An annual cull is planned over five years for north Pembrokeshire and part of Ceredigion.
A legal challenge halted an earlier plan.
A three month consultation will now take place on the proposals, which have been welcomed by farmers' leaders.
Opponents had wanted a vaccination programme instead and the Badger Trust called it a "desperate attempt to stand up a failed policy".
The move comes two months after the trust won an appeal court ruling to stop a planned pilot cull.
The appeal court had ruled the assembly government was wrong to make an order for the whole of Wales rather than the pilot cull area it had consulted on.
Last week it emerged ministers in England propose licensing farmers to shoot badgers on their land.
Monday's announcement is not believed to be directly linked to the Defra move, with ministers looking to tailor a policy for Wales rather than working with the UK government.
The assembly government is proposing an annual cull over a five-year period.
Anti-cull protesters, headed by the Badger Trust, have argued there was no scientific proof that badgers transmitted TB within cattle and doubted a cull would help eradicate the disease.
Some opponents have suggest a vaccination programme instead.
But Ms Jones said she was "committed to tackling the bovine TB crisis in Wales" and would not allow the current situation to continue.
"I will state again that the cost of this disease in the last 10 years, when nearly 100,000 cattle have been slaughtered in Wales, is more than £120m," she said.
"This is taxpayers' money the assembly government has paid out to farmers in compensation."

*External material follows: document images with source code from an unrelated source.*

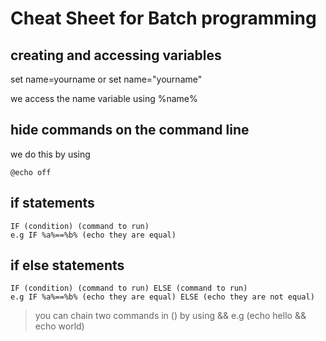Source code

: # Cheat Sheet for Batch programming

## creating and accessing variables

set name=yourname
or
set name="yourname"

we access the name variable using %name%

## hide commands on the command line

we do this by using 
```
@echo off
```

## if statements
```
IF (condition) (command to run)
e.g IF %a%==%b% (echo they are equal)
```

## if else statements

```
IF (condition) (command to run) ELSE (command to run)  
e.g IF %a%==%b% (echo they are equal) ELSE (echo they are not equal) 
```

>you can chain two commands in () by using && e.g (echo hello && echo world)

She added: "Most experts agree that badgers play an important role in the transmission of bovine TB and that we will not eradicate TB if we do not tackle the disease in both wildlife and cattle."

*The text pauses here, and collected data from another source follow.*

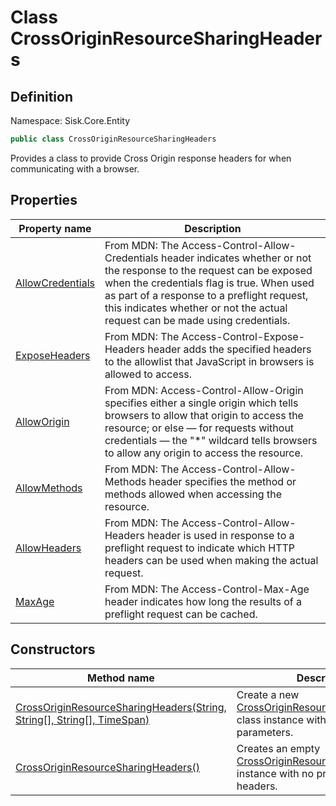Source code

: # Class CrossOriginResourceSharingHeaders

## Definition
Namespace: Sisk.Core.Entity

```csharp
public class CrossOriginResourceSharingHeaders
```

Provides a class to provide Cross Origin response headers for when communicating with a browser.

## Properties

| Property name | Description |
| --- | --- |
| [AllowCredentials](/spec/Sisk/Core/Entity/CrossOriginResourceSharingHeaders/AllowCredentials) | From MDN: The Access-Control-Allow-Credentials header indicates whether or not the response to the request can be exposed when the credentials flag is true. When used as part of a response to a preflight request, this indicates whether or not the actual request can be made using credentials. | 
| [ExposeHeaders](/spec/Sisk/Core/Entity/CrossOriginResourceSharingHeaders/ExposeHeaders) | From MDN: The Access-Control-Expose-Headers header adds the specified headers to the allowlist that JavaScript in browsers is allowed to access. | 
| [AllowOrigin](/spec/Sisk/Core/Entity/CrossOriginResourceSharingHeaders/AllowOrigin) | From MDN: Access-Control-Allow-Origin specifies either a single origin which tells browsers to allow that origin to access the resource; or else — for requests without credentials — the "*" wildcard tells browsers to allow any origin to access the resource. | 
| [AllowMethods](/spec/Sisk/Core/Entity/CrossOriginResourceSharingHeaders/AllowMethods) | From MDN: The Access-Control-Allow-Methods header specifies the method or methods allowed when accessing the resource. | 
| [AllowHeaders](/spec/Sisk/Core/Entity/CrossOriginResourceSharingHeaders/AllowHeaders) | From MDN: The Access-Control-Allow-Headers header is used in response to a preflight request to indicate which HTTP headers can be used when making the actual request. | 
| [MaxAge](/spec/Sisk/Core/Entity/CrossOriginResourceSharingHeaders/MaxAge) | From MDN: The Access-Control-Max-Age header indicates how long the results of a preflight request can be cached. | 

## Constructors

| Method name | Description |
| --- | --- |
| [CrossOriginResourceSharingHeaders(String, String[], String[], TimeSpan)](/spec/Sisk/Core/Entity/CrossOriginResourceSharingHeaders/_ctor--String-String[]-String[]-TimeSpan) | Create a new [CrossOriginResourceSharingHeaders](/spec/Sisk/Core/Entity/CrossOriginResourceSharingHeaders) class instance with given parameters. | 
| [CrossOriginResourceSharingHeaders()](/spec/Sisk/Core/Entity/CrossOriginResourceSharingHeaders/_ctor--) | Creates an empty [CrossOriginResourceSharingHeaders](/spec/Sisk/Core/Entity/CrossOriginResourceSharingHeaders) instance with no predefined CORS headers. |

In Wales, around 1,500 badgers would have been killed in the north Pembrokeshire area under the original pilot plan.
The badgers were to have been trapped in cages and shot under the proposal.
But the appeal court ruled the assembly government was wrong to make an order for the whole of Wales rather than the pilot cull area it had consulted on.
'Important step'
The assembly government said the new draft order is specific to an "intensive action area" covering north Pembrokeshire and areas of Ceredigion and Carmarthenshire.

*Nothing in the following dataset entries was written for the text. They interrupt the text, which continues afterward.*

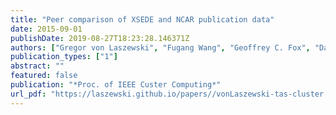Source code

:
 ```yaml
---
title: "Peer comparison of XSEDE and NCAR publication data"
date: 2015-09-01
publishDate: 2019-08-27T18:23:28.146371Z
authors: ["Gregor von Laszewski", "Fugang Wang", "Geoffrey C. Fox", "David L. Hart", "Thomas R. Furlani", "Robert L. DeLeon", "Steven M. Gallo"]
publication_types: ["1"]
abstract: ""
featured: false
publication: "*Proc. of IEEE Custer Computing*"
url_pdf: "https://laszewski.github.io/papers//vonLaszewski-tas-cluster.pdf"
---
```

More than 12,000 cattle in Wales were slaughtered as a result of TB infection in 2008.
Farming unions welcomed the assembly government's new proposal.
Farmers' Union of Wales spokesperson Brian Walters said it was an "important step" to addressing the "epidemic" which had cost the lives of thousands of cattle in north Pembrokeshire alone and caused "overwhelming suffering and trauma" for animals and families.
NFU Cymru deputy president Stephen James said the cull was about "eradicating the disease not eradicating badgers, and to achieve our goal of healthy cattle and healthy wildlife we must be able to tackle the disease in both populations".
A Badger Trust spokesman said the cull proposal was a "desperate attempt to stand up a failed policy".
"What we did was to go to court, we got a decision and it's up to Elin Jones to make up her mind on what she wanted to do," the spokesman said.
"Now that she has done it, we will have to consider our position."
He said the trust would not comment on the possibility of further legal challenges.